RBS Rising From Ruins
RBS Rising From Ruins

Nine years after the beginning of a £45 billion ($56 billion) bailout by the British government, Royal Bank of Scotland is emerging from its restructuring process a shadow of what was once the biggest lender in the world.

RBS had a balance sheet of £2.4 trillion in 2008—almost double Britain’s annual economic output at the time—having staged a meteoric rise from being a small Scottish lender in the early 1990s, Reuters reported.

Since the bailout, it has offloaded billions of pounds of assets a week, as it tries to shrink down to being a simple UK-focused lender. Later this year RBS will shut its Capital Resolution division, which has sold off large chunks of its huge stockpile of unwanted assets. The closure will mark a milestone in the bank’s road to recovery, with its balance sheet around £1.6 trillion lighter than when its great sell-off began.

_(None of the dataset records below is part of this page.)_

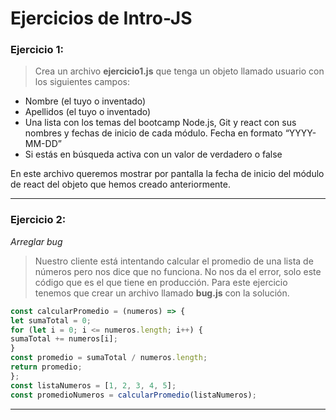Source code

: # Ejercicios de Intro-JS

### Ejercicio 1:

 > Crea un archivo **ejercicio1.js** que tenga un objeto llamado usuario con los siguientes
 campos:
 - Nombre (el tuyo o inventado)
 - Apellidos (el tuyo o inventado)
 - Una lista con los temas del bootcamp Node.js, Git y react con sus nombres y fechas
 de inicio de cada módulo. Fecha en formato “YYYY-MM-DD”
 - Si estás en búsqueda activa con un valor de verdadero o false
 
 En este archivo queremos mostrar por pantalla la fecha de inicio del módulo de react del
 objeto que hemos creado anteriormente.

---

 ### Ejercicio 2:
 *Arreglar bug*
 
 > Nuestro cliente está intentando calcular el promedio de una lista de números pero nos dice
 que no funciona. No nos da el error, solo este código que es el que tiene en producción.
 Para este ejercicio tenemos que crear un archivo llamado **bug.js** con la solución.

```js
const calcularPromedio = (numeros) => {
let sumaTotal = 0;
for (let i = 0; i <= numeros.length; i++) {
sumaTotal += numeros[i];
}
const promedio = sumaTotal / numeros.length;
return promedio;
};
const listaNumeros = [1, 2, 3, 4, 5];
const promedioNumeros = calcularPromedio(listaNumeros);
```
---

“For the first time in a long time there is a distinction between yesterday and tomorrow,” Mark Bailie, who runs the unit told Reuters in an interview at the lender’s ultra-modern glass-and-steel offices in London’s financial district.

RBS has undergone a huge asset sale, ranging from a fleet of aircraft in Beijing and the largest hospital in Sydney, to a golf course 110 km from the nearest road in Florida, and a graveyard in the US Deep South.

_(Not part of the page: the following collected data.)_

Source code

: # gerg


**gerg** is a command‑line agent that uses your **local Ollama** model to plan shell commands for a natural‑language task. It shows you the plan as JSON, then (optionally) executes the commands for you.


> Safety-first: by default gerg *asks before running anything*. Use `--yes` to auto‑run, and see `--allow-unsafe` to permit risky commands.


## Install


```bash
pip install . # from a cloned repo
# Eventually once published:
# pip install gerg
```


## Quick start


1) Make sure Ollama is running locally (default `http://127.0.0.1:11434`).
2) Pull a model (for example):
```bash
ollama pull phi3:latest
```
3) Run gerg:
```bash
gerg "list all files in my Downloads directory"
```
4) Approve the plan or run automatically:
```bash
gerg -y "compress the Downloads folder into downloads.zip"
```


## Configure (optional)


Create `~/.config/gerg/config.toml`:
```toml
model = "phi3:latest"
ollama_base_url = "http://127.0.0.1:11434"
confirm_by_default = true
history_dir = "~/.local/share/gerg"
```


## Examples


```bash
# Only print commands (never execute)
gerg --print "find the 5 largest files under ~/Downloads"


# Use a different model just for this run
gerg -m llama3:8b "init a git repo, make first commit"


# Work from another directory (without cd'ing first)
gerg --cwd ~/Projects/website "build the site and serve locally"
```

The steep and ongoing asset-shedding, plus the deep staff and IT systems overhaul still to come, mean the future shape of RBS and its growth potential are still unknown propositions for investors, according to shareholders and analysts.

“I think it is not investable at the current time. There is just too much work to be done,” said Julian Chillingworth, chief investment officer at Rathbone Brothers, which holds some RBS shares.

Britain’s government has ruled out reducing its stake in the bank until it resolves a multi-billion pound US fine for mis-selling toxic mortgage-backed securities and resolves its state aid requirements.

The bank’s relatively small size now and the cost of its nine-year overhaul is raising questions from politicians and industry experts over whether taxpayers—who already face a paper loss of £29 billion on their investment—will see the kind of stellar RBS growth needed to retrieve all their cash.

Few in the banking sector or government believe rescuing and reducing RBS was the wrong decision, given the risks it posed to the wider financial system. A collapse could have triggered a run on every bank in Britain.